It's that time of year when cats seem to do a lot of swaggering around outside their house getting all territorial. Now, Albert Whiskers is without his love nuggets but this hasn't stopped him spending a large proportion of his time guarding his property. Big Grey Fluffy rarely wobbles his way up our end of the street these days & most of the local cats are too small & insignificant to bother with, but there are one or two.........a very large exotic-looking lad (maybe a Himalayan?) who lords it up & down the street despite living elsewhere, & Splodgy who has put on some size now........I'm not surprised given his skill in silently sneaking through neighbouring cat flaps & sinking his robbing gob into dinners that are not his own, So this is how Albert Whiskers has spent most of today. If he had a little high-vis jacket, he could be an actual real Security Cat.

 This behaviour will continue until all Cats Who Have Annoyed Him have stopped their silly nonsense & gone home!
And now I must get wokking those green beans.
Cheers all,
C x

Wednesday 31 May 2017

Do herons eat frogs?

Morning Friends,
Well, do they?
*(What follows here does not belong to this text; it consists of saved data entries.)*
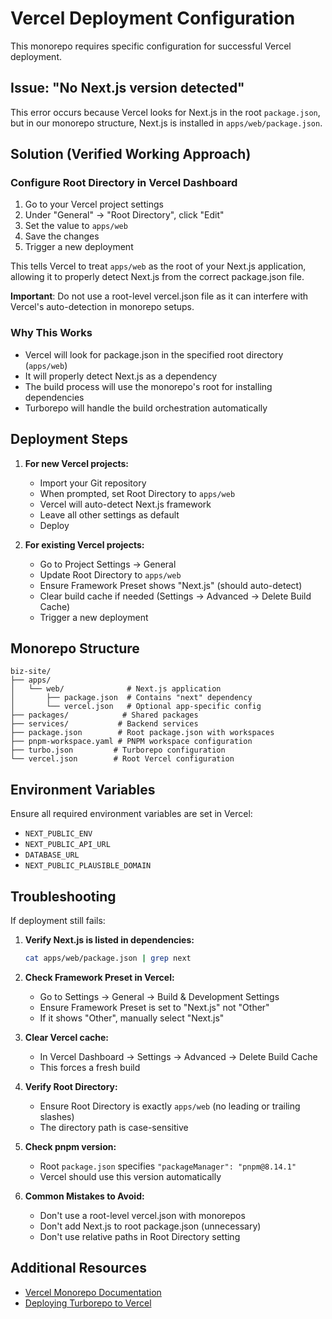 # Vercel Deployment Configuration

This monorepo requires specific configuration for successful Vercel deployment.

## Issue: "No Next.js version detected"

This error occurs because Vercel looks for Next.js in the root `package.json`, but in our monorepo structure, Next.js is installed in `apps/web/package.json`.

## Solution (Verified Working Approach)

### Configure Root Directory in Vercel Dashboard

1. Go to your Vercel project settings
2. Under "General" → "Root Directory", click "Edit"
3. Set the value to `apps/web`
4. Save the changes
5. Trigger a new deployment

This tells Vercel to treat `apps/web` as the root of your Next.js application, allowing it to properly detect Next.js from the correct package.json file.

**Important**: Do not use a root-level vercel.json file as it can interfere with Vercel's auto-detection in monorepo setups.

### Why This Works

- Vercel will look for package.json in the specified root directory (`apps/web`)
- It will properly detect Next.js as a dependency
- The build process will use the monorepo's root for installing dependencies
- Turborepo will handle the build orchestration automatically

## Deployment Steps

1. **For new Vercel projects:**

   - Import your Git repository
   - When prompted, set Root Directory to `apps/web`
   - Vercel will auto-detect Next.js framework
   - Leave all other settings as default
   - Deploy

2. **For existing Vercel projects:**
   - Go to Project Settings → General
   - Update Root Directory to `apps/web`
   - Ensure Framework Preset shows "Next.js" (should auto-detect)
   - Clear build cache if needed (Settings → Advanced → Delete Build Cache)
   - Trigger a new deployment

## Monorepo Structure

```
biz-site/
├── apps/
│   └── web/              # Next.js application
│       ├── package.json  # Contains "next" dependency
│       └── vercel.json   # Optional app-specific config
├── packages/            # Shared packages
├── services/           # Backend services
├── package.json        # Root package.json with workspaces
├── pnpm-workspace.yaml # PNPM workspace configuration
├── turbo.json         # Turborepo configuration
└── vercel.json        # Root Vercel configuration
```

## Environment Variables

Ensure all required environment variables are set in Vercel:

- `NEXT_PUBLIC_ENV`
- `NEXT_PUBLIC_API_URL`
- `DATABASE_URL`
- `NEXT_PUBLIC_PLAUSIBLE_DOMAIN`

## Troubleshooting

If deployment still fails:

1. **Verify Next.js is listed in dependencies:**

   ```bash
   cat apps/web/package.json | grep next
   ```

2. **Check Framework Preset in Vercel:**

   - Go to Settings → General → Build & Development Settings
   - Ensure Framework Preset is set to "Next.js" not "Other"
   - If it shows "Other", manually select "Next.js"

3. **Clear Vercel cache:**

   - In Vercel Dashboard → Settings → Advanced → Delete Build Cache
   - This forces a fresh build

4. **Verify Root Directory:**

   - Ensure Root Directory is exactly `apps/web` (no leading or trailing slashes)
   - The directory path is case-sensitive

5. **Check pnpm version:**

   - Root `package.json` specifies `"packageManager": "pnpm@8.14.1"`
   - Vercel should use this version automatically

6. **Common Mistakes to Avoid:**
   - Don't use a root-level vercel.json with monorepos
   - Don't add Next.js to root package.json (unnecessary)
   - Don't use relative paths in Root Directory setting

## Additional Resources

- [Vercel Monorepo Documentation](https://vercel.com/docs/monorepos)
- [Deploying Turborepo to Vercel](https://vercel.com/docs/monorepos/turborepo)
I researched the answer to this question a couple of months ago when our local heron was spotted eyeing up our pond with the same level of intensity the Big Hairy Half of the Relationship reserves for menus featuring smokehouse ribs. I needn't actually have squandered the electricity on powering up the laptop, as the very next morning, the beaky raider visited three times. Knowing that we had lost almost all our frogspawn to heron attack in 2015 & 2016, the Rib-Fancier twice encouraged him to try his luck elsewhere. Before being chased off a third time, Mr Heron made a swift grab beneath the water & launched himself skywards with a frog in his beak.......a grim scenario ably illustrated by my youngest Neff - thanks, Leo - great picture!


I just love the expression on the frog's face.....I bet he looked exactly like this. Our garden is long, but narrow, with high privet hedges on both sides plus trees. Naughty heron visitors can only just clear enough height for take-off & then need to perform a tight turn before heading off to the river to feed our amphibians to their heronlets. So we got a good look at its long legs skimming the edge of our hedging, while it flapped madly to achieve its escape, with its scissor beak kept clamped around the latest of our pondy community to provide somebody's breakfast.


So......I'd already covered the area of the pond where the frogspawn was waiting to hatch. Following the frog kidnap & almost certain gobble, I covered the rest of it with netting, leaving a small gap for frogs to get in & out. I counted 24 breeding pairs this year. Heron sightings stopped. The tadpoles hatched & the frogs did what they always do. They hung around for a bit before taking themselves off back to the borders & potato patch ready for summer slug patrol. A few smaller ones stayed in the pond for tadpole-sitting duties. I removed the netting, to allow access to birds & hedgehogs for drinking & bathing.......as well as idle cats who can't be bothered to walk to the kitchen for the lovely clean water in their own bowl.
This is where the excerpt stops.